[[ Material to process open ]]

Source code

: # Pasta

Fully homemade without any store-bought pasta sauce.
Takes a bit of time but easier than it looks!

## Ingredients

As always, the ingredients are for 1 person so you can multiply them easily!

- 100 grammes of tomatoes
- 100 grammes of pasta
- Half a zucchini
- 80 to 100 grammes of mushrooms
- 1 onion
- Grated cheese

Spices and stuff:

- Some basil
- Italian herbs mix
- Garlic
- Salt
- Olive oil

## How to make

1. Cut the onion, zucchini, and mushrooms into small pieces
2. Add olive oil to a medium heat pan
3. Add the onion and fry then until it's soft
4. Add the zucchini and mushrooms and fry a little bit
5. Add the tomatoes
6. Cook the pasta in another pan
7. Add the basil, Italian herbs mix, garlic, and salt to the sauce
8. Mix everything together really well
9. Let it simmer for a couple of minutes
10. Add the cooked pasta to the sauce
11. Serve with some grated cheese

[[ Material to process closed ]]
[[ Material to process open ]]

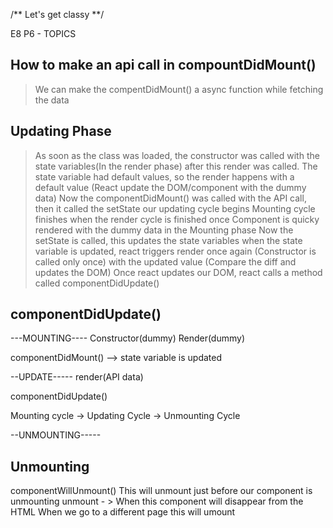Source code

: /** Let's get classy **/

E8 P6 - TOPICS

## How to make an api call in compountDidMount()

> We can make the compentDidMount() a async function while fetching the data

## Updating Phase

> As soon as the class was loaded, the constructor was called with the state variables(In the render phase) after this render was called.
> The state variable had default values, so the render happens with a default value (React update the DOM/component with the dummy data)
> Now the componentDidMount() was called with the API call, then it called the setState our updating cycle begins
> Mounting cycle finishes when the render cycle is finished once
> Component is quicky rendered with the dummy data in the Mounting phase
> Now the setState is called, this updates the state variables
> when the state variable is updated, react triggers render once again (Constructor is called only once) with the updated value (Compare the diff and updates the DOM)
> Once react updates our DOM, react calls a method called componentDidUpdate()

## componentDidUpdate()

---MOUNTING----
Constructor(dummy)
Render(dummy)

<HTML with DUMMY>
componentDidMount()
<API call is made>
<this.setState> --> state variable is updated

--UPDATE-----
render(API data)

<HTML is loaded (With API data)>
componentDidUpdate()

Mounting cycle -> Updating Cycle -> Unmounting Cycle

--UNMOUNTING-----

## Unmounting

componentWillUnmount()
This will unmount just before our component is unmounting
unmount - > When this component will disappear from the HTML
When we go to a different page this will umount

[[ Material to process closed ]]

Give back, word for word, only the lines above from the line holding "- 80 to 100 grammes of mushrooms" to the line holding "11. Serve with some grated cheese", both included.

- 80 to 100 grammes of mushrooms
- 1 onion
- Grated cheese

Spices and stuff:

- Some basil
- Italian herbs mix
- Garlic
- Salt
- Olive oil

## How to make

1. Cut the onion, zucchini, and mushrooms into small pieces
2. Add olive oil to a medium heat pan
3. Add the onion and fry then until it's soft
4. Add the zucchini and mushrooms and fry a little bit
5. Add the tomatoes
6. Cook the pasta in another pan
7. Add the basil, Italian herbs mix, garlic, and salt to the sauce
8. Mix everything together really well
9. Let it simmer for a couple of minutes
10. Add the cooked pasta to the sauce
11. Serve with some grated cheese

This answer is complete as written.